[Start of section]

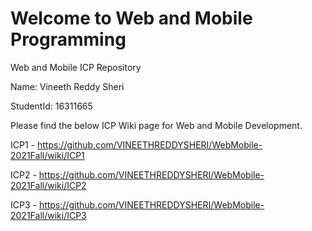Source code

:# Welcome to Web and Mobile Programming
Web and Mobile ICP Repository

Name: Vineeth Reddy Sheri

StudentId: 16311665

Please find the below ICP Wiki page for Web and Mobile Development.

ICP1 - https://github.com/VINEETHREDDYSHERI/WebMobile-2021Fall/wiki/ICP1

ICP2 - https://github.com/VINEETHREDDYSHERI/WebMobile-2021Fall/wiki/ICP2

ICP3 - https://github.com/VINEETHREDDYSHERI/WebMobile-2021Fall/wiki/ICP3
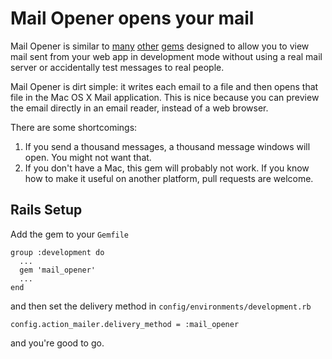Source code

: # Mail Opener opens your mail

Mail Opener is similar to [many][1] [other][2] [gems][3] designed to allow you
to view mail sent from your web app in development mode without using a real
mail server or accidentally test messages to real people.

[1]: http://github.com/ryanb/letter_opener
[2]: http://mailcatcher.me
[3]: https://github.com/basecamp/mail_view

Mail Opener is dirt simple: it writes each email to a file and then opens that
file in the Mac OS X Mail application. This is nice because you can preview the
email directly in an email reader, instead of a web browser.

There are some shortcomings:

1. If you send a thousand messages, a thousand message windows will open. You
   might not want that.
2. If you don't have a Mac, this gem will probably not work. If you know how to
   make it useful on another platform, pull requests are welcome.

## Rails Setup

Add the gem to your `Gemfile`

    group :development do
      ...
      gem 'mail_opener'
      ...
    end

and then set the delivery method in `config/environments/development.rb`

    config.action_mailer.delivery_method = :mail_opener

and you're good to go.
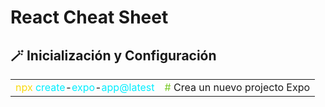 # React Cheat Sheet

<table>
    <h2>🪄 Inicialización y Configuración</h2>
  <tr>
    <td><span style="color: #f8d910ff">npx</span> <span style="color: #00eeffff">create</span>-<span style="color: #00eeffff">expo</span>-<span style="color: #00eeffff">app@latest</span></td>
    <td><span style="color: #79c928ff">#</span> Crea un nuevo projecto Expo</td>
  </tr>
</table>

[End of section]
[Start of section]

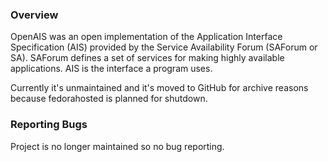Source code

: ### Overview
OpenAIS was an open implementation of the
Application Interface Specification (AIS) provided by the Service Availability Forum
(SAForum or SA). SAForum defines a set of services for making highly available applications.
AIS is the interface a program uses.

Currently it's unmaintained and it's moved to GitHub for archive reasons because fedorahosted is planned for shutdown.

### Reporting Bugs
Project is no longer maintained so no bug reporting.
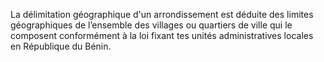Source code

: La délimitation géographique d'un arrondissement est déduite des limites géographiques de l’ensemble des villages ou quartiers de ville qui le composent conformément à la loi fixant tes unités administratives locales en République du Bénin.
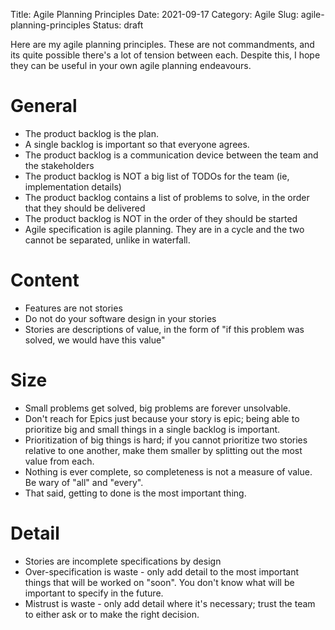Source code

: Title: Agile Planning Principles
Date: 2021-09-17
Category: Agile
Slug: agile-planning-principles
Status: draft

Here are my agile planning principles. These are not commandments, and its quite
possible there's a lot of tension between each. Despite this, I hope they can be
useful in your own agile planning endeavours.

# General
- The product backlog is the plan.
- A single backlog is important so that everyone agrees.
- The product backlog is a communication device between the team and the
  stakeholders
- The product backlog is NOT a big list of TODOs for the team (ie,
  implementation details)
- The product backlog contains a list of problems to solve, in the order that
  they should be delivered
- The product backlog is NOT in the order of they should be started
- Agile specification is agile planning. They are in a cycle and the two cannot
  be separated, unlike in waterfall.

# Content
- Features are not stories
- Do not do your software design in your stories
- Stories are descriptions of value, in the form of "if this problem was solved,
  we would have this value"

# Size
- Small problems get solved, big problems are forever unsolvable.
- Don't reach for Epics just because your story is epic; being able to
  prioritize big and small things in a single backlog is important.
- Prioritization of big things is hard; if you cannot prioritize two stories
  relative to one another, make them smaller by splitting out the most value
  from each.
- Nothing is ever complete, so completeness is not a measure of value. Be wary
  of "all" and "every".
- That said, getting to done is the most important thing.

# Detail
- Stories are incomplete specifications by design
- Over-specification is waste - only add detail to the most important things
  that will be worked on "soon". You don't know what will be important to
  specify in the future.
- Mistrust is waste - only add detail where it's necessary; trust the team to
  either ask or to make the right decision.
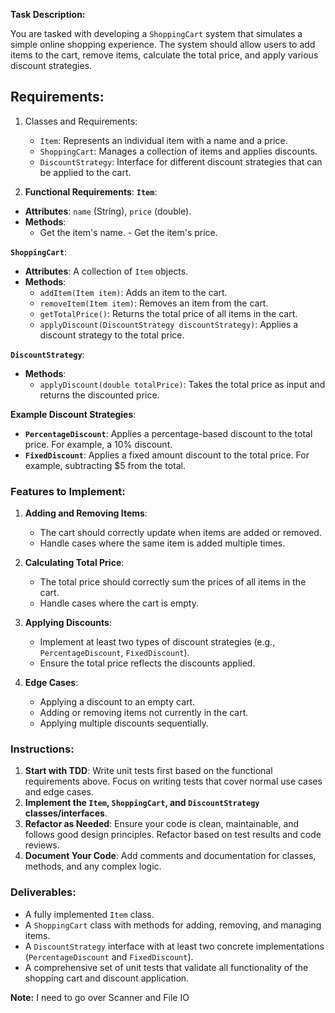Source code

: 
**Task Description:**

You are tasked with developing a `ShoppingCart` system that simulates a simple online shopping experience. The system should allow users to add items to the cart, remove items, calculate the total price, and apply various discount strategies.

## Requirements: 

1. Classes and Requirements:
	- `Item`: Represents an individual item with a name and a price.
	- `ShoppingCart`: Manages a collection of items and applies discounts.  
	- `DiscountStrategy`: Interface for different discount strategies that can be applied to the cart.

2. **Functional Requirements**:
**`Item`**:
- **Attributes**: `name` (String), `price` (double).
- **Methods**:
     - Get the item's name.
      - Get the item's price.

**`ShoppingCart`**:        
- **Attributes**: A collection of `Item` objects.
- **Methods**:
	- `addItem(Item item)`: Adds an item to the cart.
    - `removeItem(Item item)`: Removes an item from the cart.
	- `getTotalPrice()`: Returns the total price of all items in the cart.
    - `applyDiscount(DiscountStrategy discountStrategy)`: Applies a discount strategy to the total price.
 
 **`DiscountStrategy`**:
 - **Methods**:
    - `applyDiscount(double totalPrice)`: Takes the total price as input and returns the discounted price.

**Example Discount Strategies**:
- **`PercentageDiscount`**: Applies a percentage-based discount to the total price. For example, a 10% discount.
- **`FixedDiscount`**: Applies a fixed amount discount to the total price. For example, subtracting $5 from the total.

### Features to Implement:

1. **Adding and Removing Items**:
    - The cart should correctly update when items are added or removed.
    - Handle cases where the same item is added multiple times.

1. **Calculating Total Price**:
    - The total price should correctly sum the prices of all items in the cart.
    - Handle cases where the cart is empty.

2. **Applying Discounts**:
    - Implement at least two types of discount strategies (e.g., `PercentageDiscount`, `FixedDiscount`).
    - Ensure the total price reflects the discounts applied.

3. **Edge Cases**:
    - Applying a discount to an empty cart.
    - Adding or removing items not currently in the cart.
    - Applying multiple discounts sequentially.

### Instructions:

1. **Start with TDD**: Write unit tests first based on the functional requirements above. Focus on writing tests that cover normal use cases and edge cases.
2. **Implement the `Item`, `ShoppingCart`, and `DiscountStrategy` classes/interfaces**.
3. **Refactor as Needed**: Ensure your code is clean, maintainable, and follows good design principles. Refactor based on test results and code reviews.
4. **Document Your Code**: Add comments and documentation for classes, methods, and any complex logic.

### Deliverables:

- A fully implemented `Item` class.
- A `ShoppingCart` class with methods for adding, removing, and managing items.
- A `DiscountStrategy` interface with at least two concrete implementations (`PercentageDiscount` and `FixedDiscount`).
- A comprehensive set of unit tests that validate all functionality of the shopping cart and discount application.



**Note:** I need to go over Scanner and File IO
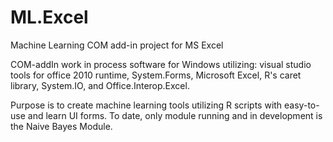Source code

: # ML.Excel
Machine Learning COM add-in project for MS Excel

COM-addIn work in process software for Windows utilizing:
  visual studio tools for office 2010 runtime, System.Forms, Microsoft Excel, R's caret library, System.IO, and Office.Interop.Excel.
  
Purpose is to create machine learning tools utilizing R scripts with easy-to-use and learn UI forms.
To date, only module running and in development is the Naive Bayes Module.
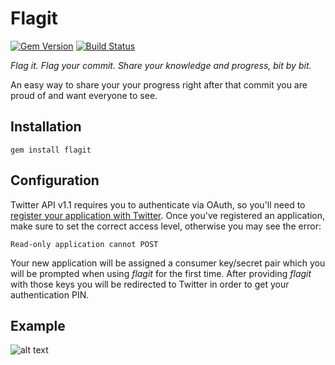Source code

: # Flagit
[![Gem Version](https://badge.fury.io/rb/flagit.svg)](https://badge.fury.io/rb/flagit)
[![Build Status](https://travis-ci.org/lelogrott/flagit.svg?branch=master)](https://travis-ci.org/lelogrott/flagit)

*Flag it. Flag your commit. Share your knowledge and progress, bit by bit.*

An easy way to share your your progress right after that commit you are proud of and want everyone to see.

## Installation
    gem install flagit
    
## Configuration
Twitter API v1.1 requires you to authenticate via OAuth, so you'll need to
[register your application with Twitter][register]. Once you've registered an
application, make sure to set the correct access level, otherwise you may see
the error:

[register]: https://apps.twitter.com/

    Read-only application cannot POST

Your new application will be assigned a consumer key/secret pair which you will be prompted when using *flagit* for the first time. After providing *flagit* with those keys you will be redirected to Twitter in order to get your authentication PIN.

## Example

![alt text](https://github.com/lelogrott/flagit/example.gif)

[End of section]
[Start of section]

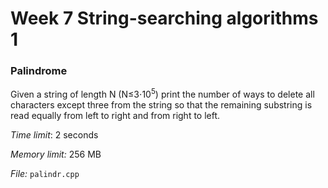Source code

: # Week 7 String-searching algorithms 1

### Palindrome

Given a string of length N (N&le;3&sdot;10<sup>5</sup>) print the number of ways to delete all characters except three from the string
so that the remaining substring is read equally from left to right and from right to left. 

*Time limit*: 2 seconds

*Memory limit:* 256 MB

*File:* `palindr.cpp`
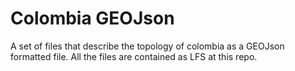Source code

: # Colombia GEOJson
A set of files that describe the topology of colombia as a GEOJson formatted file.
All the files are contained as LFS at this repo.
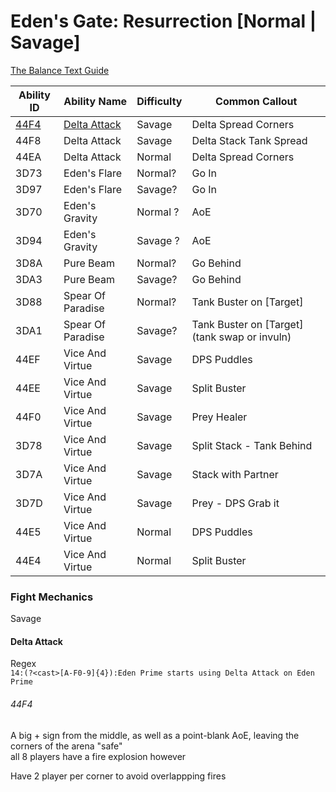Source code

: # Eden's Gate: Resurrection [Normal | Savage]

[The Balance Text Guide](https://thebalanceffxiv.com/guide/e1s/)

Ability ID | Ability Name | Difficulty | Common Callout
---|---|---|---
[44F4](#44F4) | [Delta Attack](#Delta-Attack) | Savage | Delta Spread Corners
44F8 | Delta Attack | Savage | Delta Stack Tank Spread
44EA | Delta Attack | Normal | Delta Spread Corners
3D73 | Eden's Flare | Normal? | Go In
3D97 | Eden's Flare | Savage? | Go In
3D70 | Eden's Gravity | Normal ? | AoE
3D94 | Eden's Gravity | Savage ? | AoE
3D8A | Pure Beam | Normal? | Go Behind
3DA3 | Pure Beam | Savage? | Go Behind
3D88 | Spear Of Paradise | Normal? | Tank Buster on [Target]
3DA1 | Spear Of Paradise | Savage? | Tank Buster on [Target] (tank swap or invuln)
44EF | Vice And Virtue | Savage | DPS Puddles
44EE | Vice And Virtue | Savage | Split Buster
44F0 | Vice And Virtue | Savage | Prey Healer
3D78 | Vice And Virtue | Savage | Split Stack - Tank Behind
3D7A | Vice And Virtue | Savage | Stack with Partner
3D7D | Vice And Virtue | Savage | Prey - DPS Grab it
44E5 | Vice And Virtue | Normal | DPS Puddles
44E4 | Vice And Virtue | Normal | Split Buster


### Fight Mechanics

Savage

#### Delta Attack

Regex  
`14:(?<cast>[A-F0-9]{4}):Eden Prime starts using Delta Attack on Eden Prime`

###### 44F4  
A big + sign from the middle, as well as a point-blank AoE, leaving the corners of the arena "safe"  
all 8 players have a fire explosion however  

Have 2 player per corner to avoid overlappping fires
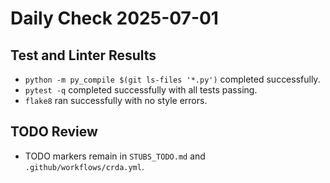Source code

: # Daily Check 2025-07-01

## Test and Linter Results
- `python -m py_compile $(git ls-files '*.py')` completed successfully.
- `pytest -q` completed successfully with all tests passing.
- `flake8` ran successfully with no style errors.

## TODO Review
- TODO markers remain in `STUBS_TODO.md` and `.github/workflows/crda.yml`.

[End of section]

TO DO
Of all the material above, only the lines from the one that has "limit*: 2 seconds" down to the one that has "[Normal | Savage]" are to be written out, exactly and with both ends included. Pictures are skipped.

OUTPUT
*Time limit*: 2 seconds

*Memory limit:* 256 MB

*File:* `palindr.cpp`
Source code

: # Colombia GEOJson
A set of files that describe the topology of colombia as a GEOJson formatted file.
All the files are contained as LFS at this repo.
Source code

: # Eden's Gate: Resurrection [Normal | Savage]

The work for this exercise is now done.